Donald Trump’s presidency is effectively over. Even if he can stay in the White House for 178 more weeks — a huge “if” that grows by the day — his agenda is dead. Caged and paranoid, he’s already descended into flamethrower mode, firing incendiary barbs at every ally in Congress, business, media and abroad he’ll need to achieve anything big.

It’s time for those in Trump’s orbit to assess how much they’ll be diminished by association and do some crisis management. Yes, I’m talking to you, Shinzo Abe.

No world leader embraced Trump faster and with greater enthusiasm than Japan’s. Back in November, Abe’s sprint to Trump Tower was thought to be a geopolitical masterstroke. By flattering and normalizing Trump 10 days after his shock election (“I am convinced Mr. Trump is a leader in whom I can have great confidence,” Abe said Nov. 17), Abe amassed huge political capital. The gesture, Abe hoped, would ensure the Trump White House had Tokyo’s back on security and economic matters and against archrival China.

That capital is plunging in value faster than Trump’s domestic approval ratings. His pathetic handling, and tacit support of, white supremacists marching in Charlottesville, Virginia, was just as unhinged as his threats against North Korea. That includes Trump lying about how his “fire and fury” shot at Pyongyang went over in Tokyo. “I think Japan is very happy with the job we’re doing,” Trump said Aug. 11. “I think they’re very impressed.” He voiced a similar canard about South Korea: “They probably feel as reassured as they could feel.”

Ah, no — they don’t. Nor is it reassuring that Trump has a new shiny object in his sights: China’s trade surplus. As Trump prepares the Asian trade war that played well on the campaign trail, Japan must batten down the hatches. According to a recent U.S. Conference Board report, China has far more to lose from a tariff tit-for-tat than America. It “doesn’t appear to be a major threat to the U.S. economy,” said Erik Lundh, one of the report’s authors.

I’m less convinced, though, of the contention that Japan will get off easy as Trump scuttles its biggest trading partner. The yen is sure to surge as investors veer toward a “risk off” footing. And Japan could be next. Trump’s worldview, remember, is more 1987 than 2017. To him, Japan is more job-stealing villain than friend.

Don’t forget how often Trump has conflated China’s predatory policies with Japan’s more benign challenge to America. Bottom line, Tokyo is always just one misstep in Trump’s mind, one perceived failure to show gushing fealty, away from its own tariffs.

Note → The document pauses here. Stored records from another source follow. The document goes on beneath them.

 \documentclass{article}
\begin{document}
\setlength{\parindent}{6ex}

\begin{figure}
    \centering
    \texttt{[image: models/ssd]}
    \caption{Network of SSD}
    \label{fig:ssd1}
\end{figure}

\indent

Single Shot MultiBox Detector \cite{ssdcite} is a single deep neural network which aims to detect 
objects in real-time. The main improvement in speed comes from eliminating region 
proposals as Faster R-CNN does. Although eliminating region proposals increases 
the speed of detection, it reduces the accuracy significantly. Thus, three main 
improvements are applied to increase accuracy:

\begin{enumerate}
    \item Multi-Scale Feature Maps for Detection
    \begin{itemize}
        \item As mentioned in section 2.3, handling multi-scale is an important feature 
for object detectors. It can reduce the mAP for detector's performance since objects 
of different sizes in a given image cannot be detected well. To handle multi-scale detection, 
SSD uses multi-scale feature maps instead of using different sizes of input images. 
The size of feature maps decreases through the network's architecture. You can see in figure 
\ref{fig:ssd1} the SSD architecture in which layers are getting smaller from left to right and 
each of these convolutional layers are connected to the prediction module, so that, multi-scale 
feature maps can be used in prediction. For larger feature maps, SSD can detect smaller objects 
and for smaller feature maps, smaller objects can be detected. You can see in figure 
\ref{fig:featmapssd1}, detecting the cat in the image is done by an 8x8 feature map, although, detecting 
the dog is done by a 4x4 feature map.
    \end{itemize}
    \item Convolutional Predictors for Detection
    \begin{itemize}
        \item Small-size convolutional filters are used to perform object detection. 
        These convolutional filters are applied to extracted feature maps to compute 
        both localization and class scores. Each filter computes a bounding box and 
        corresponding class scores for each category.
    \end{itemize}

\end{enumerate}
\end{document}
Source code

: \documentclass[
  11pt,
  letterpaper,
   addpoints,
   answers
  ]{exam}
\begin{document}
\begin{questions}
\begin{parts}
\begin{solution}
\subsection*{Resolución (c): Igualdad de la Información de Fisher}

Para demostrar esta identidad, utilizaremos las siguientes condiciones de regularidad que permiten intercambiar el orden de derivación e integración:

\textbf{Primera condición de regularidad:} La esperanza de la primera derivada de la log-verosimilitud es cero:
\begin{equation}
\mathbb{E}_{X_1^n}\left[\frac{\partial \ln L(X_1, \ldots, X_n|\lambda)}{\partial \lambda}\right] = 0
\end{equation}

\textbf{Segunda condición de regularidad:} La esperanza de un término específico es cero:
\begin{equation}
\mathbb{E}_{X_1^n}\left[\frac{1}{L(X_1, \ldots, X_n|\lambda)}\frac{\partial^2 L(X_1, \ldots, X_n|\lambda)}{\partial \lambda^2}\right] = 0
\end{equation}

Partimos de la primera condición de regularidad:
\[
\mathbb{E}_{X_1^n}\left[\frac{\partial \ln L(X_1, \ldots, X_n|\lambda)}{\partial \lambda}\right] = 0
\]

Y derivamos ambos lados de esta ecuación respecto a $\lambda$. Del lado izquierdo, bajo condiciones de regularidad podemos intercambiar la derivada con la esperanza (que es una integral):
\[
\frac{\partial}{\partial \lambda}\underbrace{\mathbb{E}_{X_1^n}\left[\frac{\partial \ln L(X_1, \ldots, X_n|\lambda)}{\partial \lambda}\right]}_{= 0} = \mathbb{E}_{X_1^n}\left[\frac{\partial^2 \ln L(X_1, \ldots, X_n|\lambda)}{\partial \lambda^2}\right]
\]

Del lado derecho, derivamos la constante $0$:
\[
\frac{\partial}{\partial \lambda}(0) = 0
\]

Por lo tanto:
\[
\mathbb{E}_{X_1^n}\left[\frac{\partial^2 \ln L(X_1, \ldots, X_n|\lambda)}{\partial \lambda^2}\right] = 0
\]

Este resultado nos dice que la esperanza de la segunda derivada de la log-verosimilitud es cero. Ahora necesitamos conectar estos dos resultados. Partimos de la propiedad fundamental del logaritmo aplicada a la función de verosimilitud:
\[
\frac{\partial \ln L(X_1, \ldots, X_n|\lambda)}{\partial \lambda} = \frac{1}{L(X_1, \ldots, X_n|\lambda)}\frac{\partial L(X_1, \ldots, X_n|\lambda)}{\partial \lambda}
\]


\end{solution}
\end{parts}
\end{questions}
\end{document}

Abe’s mistake is thinking his relationship with individual leaders trumps ties with broader governments. All those years palling around with President Barack Obama — cementing the U.S. security blanket, visits to Hiroshima and Pearl Harbor, the Trans-Pacific Partnership — were all for naught. That “comfort women” deal with South Korea’s Park Geun-hye? Rejected by her successor. Those cringeworthy photos posing with Australia’s Tony Abbott in front of giant tire? Abe’s bromance was pointless a year later when Abbott was replaced.

The Trump bromance may end even faster. Abe has pulled his punches, but national security circles were blindsided by Trump’s recent North Korea threats — words that put Tokyo and Seoul directly in harm’s way. As Russia investigations heat up and some in Congress talk impeachment, Trump’s behavior is sure to become ever more erratic. His weapon of choice is Twitter, but Trump could scuttle the best run of Japanese growth — six straight quarters — in 11 years via executive order.

If Abe were hoping, meanwhile, that Trump’s military-threat fetish would help him sell constitutional revision, he may have miscalculated. The Diet might now be less likely to enable Abe to send troops abroad. “Trump’s fire and brimstone warmongering rhetoric heightens anxieties in Japan that the Abe doctrine might be very risky,” says Jeff Kingston, director of Asian studies at Temple University’s Tokyo campus. “His erratic style and lack of consultation with allies generates uncertainty and raises the risk of miscalculations.”

What should Tokyo be doing? There will come a day, of course, when Abe steps down. It may come much sooner than the political establishment expected given deepening scandals and lower-than-Trump support rates. For now, though, Abe as well as Liberal Democratic Party and opposition leaders should be strengthening ties with U.S. institutions that may outlive the Trump dumpster fire — Congress, finance and defense officials, military brass, diplomats and, yes, Vice President Mike Pence’s team. Stealthily, of course. Trump would obliterate Abe on Twitter, slam the Nikkei, and demand Japan pay more U.S. protection money if he got wind Tokyo was hedging its bets.

Loyalty isn’t Trump’s thing. Japan Inc. has invested much in Trumponomics. From Abe’s bow at Trump Tower to SoftBank’s $50 billion investment to Toyota and Mazda pumping $1.6 billion into a U.S. assembly plant, Tokyo took out considerable insurance against Trump’s wrath. But with each passing day, it’s looking like Abenomics made a seriously risky bet on this White House.